*** Opening Exercise data ***

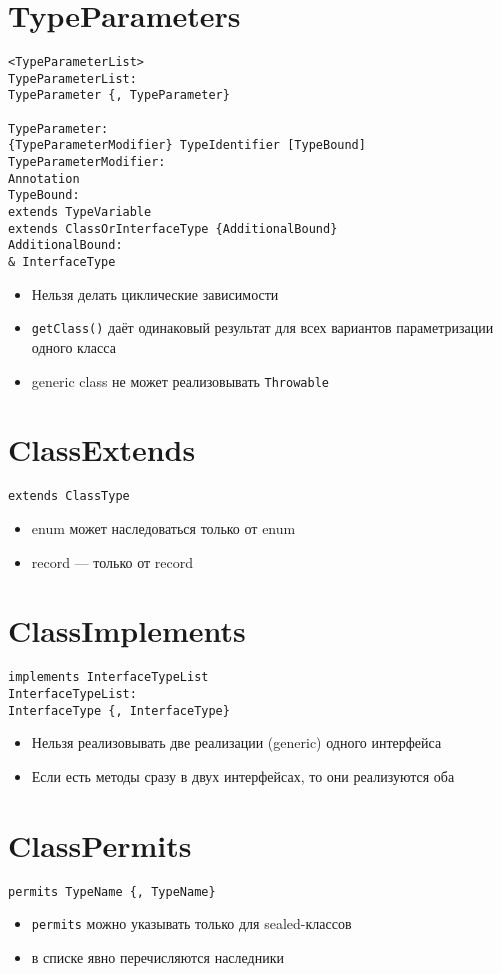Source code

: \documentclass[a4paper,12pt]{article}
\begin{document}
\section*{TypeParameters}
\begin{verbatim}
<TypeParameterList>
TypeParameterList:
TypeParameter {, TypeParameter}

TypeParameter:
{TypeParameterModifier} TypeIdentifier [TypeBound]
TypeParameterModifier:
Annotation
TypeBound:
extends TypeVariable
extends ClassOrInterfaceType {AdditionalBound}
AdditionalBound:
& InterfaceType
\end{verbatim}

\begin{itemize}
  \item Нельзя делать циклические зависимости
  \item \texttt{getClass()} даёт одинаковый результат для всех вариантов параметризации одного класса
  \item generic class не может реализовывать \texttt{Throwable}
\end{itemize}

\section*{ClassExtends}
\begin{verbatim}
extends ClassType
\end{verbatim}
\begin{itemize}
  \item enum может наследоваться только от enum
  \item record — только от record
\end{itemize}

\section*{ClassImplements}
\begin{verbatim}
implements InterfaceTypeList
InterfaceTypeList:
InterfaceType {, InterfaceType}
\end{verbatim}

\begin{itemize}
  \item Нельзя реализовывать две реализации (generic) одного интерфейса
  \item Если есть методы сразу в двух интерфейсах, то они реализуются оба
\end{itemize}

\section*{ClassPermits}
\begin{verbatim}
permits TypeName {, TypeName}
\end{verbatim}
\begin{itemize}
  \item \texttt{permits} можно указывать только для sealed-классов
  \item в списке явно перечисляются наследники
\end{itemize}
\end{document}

*** Closing Exercise data ***
*** Opening Exercise data ***

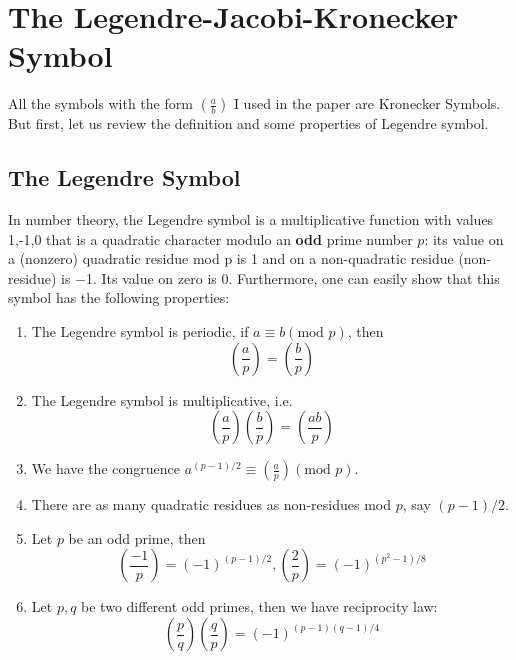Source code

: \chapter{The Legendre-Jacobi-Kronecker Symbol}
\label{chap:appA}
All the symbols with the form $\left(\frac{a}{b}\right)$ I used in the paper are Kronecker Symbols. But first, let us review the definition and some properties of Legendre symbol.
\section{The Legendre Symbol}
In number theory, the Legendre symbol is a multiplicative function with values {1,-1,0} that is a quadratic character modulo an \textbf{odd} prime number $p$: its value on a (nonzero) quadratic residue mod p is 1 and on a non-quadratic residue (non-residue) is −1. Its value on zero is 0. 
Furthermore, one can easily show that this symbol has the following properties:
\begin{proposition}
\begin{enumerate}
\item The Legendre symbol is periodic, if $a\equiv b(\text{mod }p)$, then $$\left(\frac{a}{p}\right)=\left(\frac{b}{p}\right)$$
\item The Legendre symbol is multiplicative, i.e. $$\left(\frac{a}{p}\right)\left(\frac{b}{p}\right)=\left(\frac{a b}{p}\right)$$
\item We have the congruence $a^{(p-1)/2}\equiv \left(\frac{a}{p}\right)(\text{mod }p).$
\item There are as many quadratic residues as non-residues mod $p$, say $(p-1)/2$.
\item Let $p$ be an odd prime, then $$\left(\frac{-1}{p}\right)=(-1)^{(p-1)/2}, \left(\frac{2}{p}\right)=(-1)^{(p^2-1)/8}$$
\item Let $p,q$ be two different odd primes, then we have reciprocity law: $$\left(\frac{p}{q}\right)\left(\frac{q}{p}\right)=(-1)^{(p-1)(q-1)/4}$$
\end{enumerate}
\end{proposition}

*** Closing Exercise data ***

- What is expected:
Your answer should be the exact lines above from the one with "is periodic, if" through the one with "We have the", both included, and nothing besides.

- Exercise solution:
\item The Legendre symbol is periodic, if $a\equiv b(\text{mod }p)$, then $$\left(\frac{a}{p}\right)=\left(\frac{b}{p}\right)$$
\item The Legendre symbol is multiplicative, i.e. $$\left(\frac{a}{p}\right)\left(\frac{b}{p}\right)=\left(\frac{a b}{p}\right)$$
\item We have the congruence $a^{(p-1)/2}\equiv \left(\frac{a}{p}\right)(\text{mod }p).$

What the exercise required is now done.